Tuesday, July 13, 2010

Psalms The Book of Meditation

TEACH ME O LORD, WHAT YOU WANT ME TO DO, AND I WILL OBEY YOU FAITHFULLY, PSALM 87:11a


The psalmist who wrote this verse was thinking of God as a Father whom he can communicate and relate with. This process of communicating with God and taking his word into his heart and obeying it in his life is called meditation. One of the best books written on meditation in recent times is John W.Klenig’s ‘Grace Upon Grace,’ published by Concordia Publishing in 2008. He shared a chapter on meditation where he referred to the book of Psalms as the manual for meditation in the Bible. Klenig quoted Martin Luther, the great reformer, who wrote his commentary on Psalms described meditation as: ‘therefore this lover, the blessed man, has his love, the law of God, always in his mouth, always in his heart, and if possible, in his ears.” After describing meditation as such, Dr. Martin Luther defined meditation as “continual talking and conversation with the mouth.” Meditation is then unceasing talking, conversing with God then taking heed of God’s law, teachings, directions and will for one’s life and follow them faithfully.

Devotional life is a way where one is in constant communication with his God and take counsel of all his teachings and obeying them in his life. God speaks to his people in all situations of their life.
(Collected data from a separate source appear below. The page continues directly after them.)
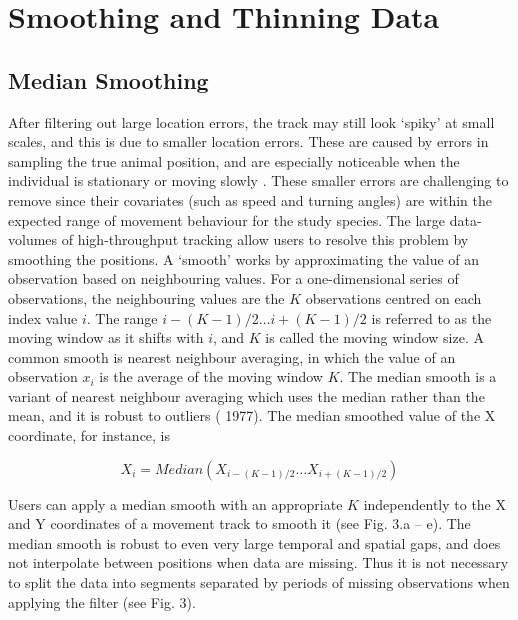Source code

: \documentclass[10pt,paper=a4,headings=standardclasses
]{scrartcl}
\begin{document}
\section{Smoothing and Thinning Data}

\subsection{Median Smoothing}

After filtering out large location errors, the track may still look ‘spiky’ at small scales, and this is due to smaller location errors.
These are caused by errors in sampling the true animal position, and are especially noticeable when the individual is stationary or moving slowly \citep{noonan2019}.
These smaller errors are challenging to remove since their covariates (such as speed and turning angles) are within the expected range of movement behaviour for the study species. 
The large data-volumes of high-throughput tracking allow users to resolve this problem by smoothing the positions. 
A ‘smooth’ works by approximating the value of an observation based on neighbouring values.
For a one-dimensional series of observations, the neighbouring values are the $K$ observations centred on each index value $i$.
The range $ {i - (K-1)/2} \ldots {i + (K-1)/2} $ is referred to as the moving window as it shifts with $i$, and $K$ is called the moving window size.
A common smooth is nearest neighbour averaging, in which the value of an observation $x_i$ is the average of the moving window $K$.
The median smooth is a variant of nearest neighbour averaging which uses the median rather than the mean, and it is robust to outliers (\citeauthor{tukey1977} 1977).
The median smoothed value of the X coordinate, for instance, is
%
\begin{linenomath*}
    \begin{equation*}
        X_i = Median(X_{i - (K-1)/2} \ldots X_{i + (K-1)/2})
     \end{equation*}
\end{linenomath*}
%
Users can apply a median smooth with an appropriate $K$ independently to the X and Y coordinates of a movement track to smooth it (see Fig. 3.a -- e).
The median smooth is robust to even very large temporal and spatial gaps, and does not interpolate between positions when data are missing. 
Thus it is not necessary to split the data into segments separated by periods of missing observations when applying the filter (see Fig. 3).
\end{document}
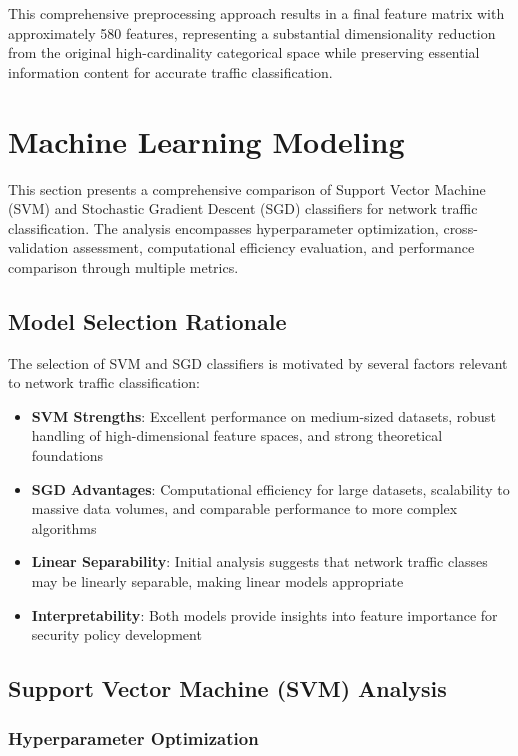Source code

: \documentclass[12pt,a4paper]{article}
\begin{document}
This comprehensive preprocessing approach results in a final feature matrix with approximately 580 features, representing a substantial dimensionality reduction from the original high-cardinality categorical space while preserving essential information content for accurate traffic classification.

\section{Machine Learning Modeling}

This section presents a comprehensive comparison of Support Vector Machine (SVM) and Stochastic Gradient Descent (SGD) classifiers for network traffic classification. The analysis encompasses hyperparameter optimization, cross-validation assessment, computational efficiency evaluation, and performance comparison through multiple metrics.

\subsection{Model Selection Rationale}

The selection of SVM and SGD classifiers is motivated by several factors relevant to network traffic classification:

\begin{itemize}
    \item \textbf{SVM Strengths}: Excellent performance on medium-sized datasets, robust handling of high-dimensional feature spaces, and strong theoretical foundations
    \item \textbf{SGD Advantages}: Computational efficiency for large datasets, scalability to massive data volumes, and comparable performance to more complex algorithms
    \item \textbf{Linear Separability}: Initial analysis suggests that network traffic classes may be linearly separable, making linear models appropriate
    \item \textbf{Interpretability}: Both models provide insights into feature importance for security policy development
\end{itemize}

\subsection{Support Vector Machine (SVM) Analysis}

\subsubsection{Hyperparameter Optimization}
\end{document}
The Psalmists who wrote their mediations were incidents of human facets of life one can experience. In those experiences, they confronted God with their happiness, sadness, grief or joy and accepted God’s direction for them. Klenig affirmed the Book of Psalm as an ideal for our meditation for two reasons. One mentioned already that it reflected all situations of life one can experience and two, as Klenig said, “it facilitates meditation that is inspired and produced by the Holy Spirit.” He said, “The Book of Psalms in its present form has been designed to teach people to mediate. It is the biblical manual on mediation. Therefore, editors of the books of Psalm use Psalm 1 as the opening of the book because it speaks about mediation. The Psalms, as Klenig mentioned, “have been produced by meditation on God’s word, are meant to teach God’s people how to mediate on God’s word.” The editors of Psalms did exactly that by teaching the art of meditation by giving the readers a series of meditations on different topics and an invitation to join. The Psalms invite us to identify with the speakers in the Psalm. Take the first Psalm, for instance, and see how you can identify yourself with the speaker.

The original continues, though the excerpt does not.